Try it:
Begin with the line below holding "Description: Self-explanatory" and go on through the line holding "This category contains", duplicating each line exactly and leaving out pictures.

Data extracts:
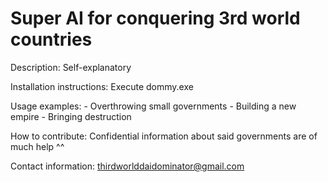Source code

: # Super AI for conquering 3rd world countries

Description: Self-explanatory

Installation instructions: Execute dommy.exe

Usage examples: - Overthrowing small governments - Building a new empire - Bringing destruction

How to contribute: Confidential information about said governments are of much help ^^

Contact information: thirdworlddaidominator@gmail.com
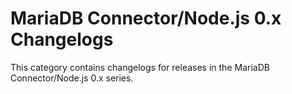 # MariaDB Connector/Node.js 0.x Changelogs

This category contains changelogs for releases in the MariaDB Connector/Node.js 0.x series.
--
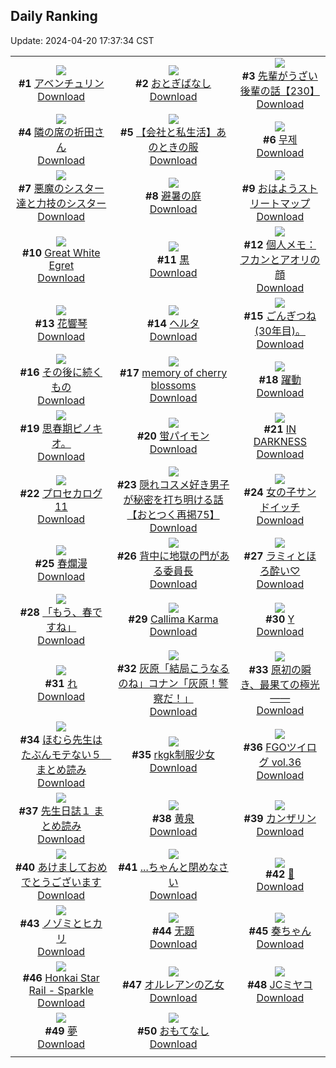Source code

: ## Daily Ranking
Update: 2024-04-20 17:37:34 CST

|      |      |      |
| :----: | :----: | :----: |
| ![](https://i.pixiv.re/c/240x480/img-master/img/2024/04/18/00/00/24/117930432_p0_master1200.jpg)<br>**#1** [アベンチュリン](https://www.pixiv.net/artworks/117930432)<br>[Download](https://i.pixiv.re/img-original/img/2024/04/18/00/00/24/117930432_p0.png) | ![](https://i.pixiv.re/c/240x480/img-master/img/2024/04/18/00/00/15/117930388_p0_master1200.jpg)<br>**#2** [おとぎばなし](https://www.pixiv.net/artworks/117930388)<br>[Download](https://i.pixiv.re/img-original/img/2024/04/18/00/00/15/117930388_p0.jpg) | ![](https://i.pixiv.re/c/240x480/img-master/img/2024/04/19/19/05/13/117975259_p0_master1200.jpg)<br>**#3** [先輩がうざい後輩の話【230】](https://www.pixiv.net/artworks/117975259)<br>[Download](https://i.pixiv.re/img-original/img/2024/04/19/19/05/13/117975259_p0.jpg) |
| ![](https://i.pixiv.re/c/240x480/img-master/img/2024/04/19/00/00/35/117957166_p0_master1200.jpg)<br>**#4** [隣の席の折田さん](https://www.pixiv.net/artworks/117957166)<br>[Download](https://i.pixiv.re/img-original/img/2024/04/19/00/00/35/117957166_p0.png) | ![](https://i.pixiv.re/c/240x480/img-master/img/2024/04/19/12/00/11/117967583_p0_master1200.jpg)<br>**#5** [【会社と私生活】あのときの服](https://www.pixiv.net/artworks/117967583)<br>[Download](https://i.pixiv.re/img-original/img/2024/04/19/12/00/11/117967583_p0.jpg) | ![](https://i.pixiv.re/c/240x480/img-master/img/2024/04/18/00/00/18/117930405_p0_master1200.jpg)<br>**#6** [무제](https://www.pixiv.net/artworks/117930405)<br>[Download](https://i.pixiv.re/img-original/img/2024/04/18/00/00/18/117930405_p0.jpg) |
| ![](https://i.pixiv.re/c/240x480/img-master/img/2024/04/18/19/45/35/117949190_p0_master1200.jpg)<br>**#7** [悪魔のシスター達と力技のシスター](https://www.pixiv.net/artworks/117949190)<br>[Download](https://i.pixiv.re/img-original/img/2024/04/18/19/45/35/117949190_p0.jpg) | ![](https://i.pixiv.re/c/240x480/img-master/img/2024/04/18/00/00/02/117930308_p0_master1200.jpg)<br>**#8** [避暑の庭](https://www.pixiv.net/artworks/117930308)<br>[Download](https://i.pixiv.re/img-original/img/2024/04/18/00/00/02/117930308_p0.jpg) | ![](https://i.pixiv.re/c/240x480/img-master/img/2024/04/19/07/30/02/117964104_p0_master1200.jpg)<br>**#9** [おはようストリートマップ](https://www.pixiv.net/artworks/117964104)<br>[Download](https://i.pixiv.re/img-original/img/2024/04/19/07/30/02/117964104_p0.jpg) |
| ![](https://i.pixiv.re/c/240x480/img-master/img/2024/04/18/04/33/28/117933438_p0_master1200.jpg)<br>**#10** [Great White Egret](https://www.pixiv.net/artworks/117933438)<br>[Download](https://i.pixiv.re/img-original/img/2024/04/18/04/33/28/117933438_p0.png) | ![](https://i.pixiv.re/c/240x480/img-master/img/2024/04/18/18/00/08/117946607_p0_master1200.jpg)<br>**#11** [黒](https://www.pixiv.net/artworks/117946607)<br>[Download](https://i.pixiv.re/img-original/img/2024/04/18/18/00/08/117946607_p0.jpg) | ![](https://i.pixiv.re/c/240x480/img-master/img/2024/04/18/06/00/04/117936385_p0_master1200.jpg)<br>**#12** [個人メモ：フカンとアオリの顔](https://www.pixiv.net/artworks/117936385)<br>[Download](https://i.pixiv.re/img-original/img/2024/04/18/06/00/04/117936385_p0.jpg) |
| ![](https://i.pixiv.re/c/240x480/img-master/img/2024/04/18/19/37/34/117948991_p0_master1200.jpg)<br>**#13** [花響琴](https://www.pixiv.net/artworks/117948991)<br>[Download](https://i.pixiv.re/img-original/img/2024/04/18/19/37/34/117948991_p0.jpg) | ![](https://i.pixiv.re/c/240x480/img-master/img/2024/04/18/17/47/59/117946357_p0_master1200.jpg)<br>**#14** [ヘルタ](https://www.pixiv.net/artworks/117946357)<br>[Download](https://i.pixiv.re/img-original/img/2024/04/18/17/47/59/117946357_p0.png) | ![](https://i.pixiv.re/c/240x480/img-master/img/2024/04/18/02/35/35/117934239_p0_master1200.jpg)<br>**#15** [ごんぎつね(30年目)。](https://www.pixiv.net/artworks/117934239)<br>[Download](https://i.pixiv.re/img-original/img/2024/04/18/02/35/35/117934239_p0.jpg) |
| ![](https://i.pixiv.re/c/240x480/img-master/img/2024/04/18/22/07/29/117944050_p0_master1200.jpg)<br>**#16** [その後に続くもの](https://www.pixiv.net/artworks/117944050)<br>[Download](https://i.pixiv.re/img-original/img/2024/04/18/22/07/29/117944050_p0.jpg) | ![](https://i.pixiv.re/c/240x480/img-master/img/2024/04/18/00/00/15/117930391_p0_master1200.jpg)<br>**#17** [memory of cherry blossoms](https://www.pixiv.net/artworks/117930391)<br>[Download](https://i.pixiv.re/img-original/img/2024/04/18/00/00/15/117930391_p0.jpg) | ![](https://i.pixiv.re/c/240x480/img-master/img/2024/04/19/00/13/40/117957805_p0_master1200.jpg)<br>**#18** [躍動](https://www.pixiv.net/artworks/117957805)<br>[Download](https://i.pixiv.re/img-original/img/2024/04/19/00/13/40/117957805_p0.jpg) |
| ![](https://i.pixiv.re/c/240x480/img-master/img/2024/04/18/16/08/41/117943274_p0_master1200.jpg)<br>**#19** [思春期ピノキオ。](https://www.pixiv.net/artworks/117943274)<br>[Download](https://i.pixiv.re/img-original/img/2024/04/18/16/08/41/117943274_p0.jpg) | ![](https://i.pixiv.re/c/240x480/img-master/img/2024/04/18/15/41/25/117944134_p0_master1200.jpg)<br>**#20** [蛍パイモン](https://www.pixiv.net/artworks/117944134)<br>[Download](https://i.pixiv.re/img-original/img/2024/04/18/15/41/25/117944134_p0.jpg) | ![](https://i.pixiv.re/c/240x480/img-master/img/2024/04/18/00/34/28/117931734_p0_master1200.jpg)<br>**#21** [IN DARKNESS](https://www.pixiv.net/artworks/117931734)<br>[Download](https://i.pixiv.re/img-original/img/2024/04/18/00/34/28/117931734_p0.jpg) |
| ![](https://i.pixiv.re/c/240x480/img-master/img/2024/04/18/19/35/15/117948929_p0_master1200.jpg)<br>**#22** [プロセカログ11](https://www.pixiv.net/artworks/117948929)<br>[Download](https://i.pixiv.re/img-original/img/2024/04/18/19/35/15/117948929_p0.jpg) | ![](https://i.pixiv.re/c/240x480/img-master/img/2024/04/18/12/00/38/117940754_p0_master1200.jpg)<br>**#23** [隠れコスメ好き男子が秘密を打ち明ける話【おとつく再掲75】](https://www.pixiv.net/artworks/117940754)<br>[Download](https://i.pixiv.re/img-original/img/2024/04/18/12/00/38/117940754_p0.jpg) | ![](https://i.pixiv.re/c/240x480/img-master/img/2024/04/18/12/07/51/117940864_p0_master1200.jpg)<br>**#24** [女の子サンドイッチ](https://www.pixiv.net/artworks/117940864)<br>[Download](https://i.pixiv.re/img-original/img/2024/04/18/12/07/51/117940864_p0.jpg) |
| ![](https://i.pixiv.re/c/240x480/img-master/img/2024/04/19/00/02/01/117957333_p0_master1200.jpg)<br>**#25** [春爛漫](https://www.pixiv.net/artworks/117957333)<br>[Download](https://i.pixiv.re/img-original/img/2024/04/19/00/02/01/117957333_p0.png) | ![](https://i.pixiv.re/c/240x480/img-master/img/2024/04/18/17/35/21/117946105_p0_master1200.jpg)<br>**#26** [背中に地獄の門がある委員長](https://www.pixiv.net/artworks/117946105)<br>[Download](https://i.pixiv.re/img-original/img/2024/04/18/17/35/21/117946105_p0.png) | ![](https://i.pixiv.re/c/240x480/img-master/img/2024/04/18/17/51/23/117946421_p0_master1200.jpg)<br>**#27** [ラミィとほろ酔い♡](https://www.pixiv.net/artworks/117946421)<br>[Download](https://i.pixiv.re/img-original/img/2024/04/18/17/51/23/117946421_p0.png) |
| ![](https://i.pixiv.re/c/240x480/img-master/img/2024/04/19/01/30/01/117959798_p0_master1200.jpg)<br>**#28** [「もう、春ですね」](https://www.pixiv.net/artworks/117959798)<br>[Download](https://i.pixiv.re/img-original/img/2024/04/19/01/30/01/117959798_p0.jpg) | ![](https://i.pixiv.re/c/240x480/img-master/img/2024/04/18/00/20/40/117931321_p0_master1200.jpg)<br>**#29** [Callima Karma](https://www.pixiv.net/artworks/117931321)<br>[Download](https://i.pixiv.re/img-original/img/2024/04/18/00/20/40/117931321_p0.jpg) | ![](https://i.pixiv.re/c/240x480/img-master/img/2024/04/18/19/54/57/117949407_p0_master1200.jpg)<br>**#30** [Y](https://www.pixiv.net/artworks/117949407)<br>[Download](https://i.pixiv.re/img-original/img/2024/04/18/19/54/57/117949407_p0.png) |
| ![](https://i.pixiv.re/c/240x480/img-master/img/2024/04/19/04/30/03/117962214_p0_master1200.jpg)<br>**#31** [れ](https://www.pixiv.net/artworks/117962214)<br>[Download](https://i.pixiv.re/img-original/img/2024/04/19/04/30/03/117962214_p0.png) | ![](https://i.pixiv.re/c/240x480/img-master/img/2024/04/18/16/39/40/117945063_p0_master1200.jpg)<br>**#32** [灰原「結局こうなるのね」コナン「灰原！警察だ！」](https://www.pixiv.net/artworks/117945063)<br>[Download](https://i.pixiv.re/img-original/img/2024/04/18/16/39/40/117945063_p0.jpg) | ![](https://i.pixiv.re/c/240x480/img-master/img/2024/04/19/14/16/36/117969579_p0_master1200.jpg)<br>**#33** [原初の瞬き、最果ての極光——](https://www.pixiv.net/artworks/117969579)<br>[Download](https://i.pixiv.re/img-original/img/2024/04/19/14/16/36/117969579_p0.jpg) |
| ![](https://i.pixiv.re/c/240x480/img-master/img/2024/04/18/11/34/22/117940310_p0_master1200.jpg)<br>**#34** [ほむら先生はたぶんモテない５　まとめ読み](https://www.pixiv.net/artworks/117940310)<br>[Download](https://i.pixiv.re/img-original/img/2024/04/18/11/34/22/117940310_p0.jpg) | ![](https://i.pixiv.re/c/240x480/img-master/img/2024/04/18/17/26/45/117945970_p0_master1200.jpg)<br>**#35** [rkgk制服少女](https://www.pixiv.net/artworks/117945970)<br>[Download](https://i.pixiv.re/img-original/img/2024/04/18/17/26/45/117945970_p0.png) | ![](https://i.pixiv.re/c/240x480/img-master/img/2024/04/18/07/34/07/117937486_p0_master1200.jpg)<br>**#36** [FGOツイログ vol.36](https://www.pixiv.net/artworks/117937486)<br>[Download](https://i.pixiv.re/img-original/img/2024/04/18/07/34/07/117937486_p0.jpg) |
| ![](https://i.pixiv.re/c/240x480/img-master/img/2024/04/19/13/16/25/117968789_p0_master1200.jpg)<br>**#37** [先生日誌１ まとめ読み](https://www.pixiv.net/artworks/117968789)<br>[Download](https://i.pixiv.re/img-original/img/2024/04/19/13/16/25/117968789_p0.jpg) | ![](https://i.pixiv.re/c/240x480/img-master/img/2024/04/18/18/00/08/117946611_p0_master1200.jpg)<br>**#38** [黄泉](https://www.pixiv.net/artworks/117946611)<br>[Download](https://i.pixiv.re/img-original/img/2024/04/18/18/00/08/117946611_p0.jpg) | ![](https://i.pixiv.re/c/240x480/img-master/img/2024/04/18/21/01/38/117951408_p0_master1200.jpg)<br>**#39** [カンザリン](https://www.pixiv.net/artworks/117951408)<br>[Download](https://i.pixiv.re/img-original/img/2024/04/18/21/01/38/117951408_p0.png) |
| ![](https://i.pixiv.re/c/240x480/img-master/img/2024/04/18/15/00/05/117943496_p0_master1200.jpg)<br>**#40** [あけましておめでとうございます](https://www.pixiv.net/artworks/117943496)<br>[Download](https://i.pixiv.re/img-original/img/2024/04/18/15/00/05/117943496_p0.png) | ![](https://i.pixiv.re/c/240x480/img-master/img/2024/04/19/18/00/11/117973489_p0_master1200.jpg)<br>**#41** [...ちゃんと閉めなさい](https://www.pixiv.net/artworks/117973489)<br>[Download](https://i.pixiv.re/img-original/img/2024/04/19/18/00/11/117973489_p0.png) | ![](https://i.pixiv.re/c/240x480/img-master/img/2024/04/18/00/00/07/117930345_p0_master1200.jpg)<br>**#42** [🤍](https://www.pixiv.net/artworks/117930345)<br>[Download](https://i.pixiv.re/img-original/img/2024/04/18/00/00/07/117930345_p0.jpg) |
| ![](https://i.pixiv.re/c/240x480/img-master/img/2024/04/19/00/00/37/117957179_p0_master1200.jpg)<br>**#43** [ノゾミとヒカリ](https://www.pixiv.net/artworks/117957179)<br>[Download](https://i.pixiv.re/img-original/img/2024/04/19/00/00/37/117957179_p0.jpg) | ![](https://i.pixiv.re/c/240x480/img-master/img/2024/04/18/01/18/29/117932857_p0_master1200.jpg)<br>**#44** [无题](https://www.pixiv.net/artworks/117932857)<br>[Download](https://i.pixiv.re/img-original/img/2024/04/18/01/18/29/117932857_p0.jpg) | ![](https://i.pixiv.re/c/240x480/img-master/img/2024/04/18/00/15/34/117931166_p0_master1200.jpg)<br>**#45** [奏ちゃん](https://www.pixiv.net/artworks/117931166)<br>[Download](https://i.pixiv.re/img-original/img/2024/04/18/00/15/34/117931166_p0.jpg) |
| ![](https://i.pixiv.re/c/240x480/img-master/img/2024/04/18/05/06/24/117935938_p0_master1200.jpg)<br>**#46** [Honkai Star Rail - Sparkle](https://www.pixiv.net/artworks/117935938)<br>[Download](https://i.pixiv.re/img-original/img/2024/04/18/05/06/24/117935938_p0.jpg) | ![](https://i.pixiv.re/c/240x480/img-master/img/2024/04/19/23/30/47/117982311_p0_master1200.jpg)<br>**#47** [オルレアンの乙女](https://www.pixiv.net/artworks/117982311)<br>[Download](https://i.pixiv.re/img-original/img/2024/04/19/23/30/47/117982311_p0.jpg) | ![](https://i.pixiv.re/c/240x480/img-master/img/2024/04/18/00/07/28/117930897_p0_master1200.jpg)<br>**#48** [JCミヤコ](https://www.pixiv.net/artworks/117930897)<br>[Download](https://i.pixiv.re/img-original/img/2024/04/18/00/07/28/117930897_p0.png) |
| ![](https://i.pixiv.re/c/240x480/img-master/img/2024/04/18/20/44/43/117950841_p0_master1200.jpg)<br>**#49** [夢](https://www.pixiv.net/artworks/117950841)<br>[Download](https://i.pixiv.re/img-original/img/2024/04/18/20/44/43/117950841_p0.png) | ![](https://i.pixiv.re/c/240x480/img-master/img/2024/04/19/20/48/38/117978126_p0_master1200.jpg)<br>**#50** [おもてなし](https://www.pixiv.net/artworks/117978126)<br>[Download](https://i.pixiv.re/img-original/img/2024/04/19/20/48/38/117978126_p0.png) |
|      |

Solution to this task:
Description: Self-explanatory

Installation instructions: Execute dommy.exe

Usage examples: - Overthrowing small governments - Building a new empire - Bringing destruction

How to contribute: Confidential information about said governments are of much help ^^

Contact information: thirdworlddaidominator@gmail.com
 # MariaDB Connector/Node.js 0.x Changelogs

This category contains changelogs for releases in the MariaDB Connector/Node.js 0.x series.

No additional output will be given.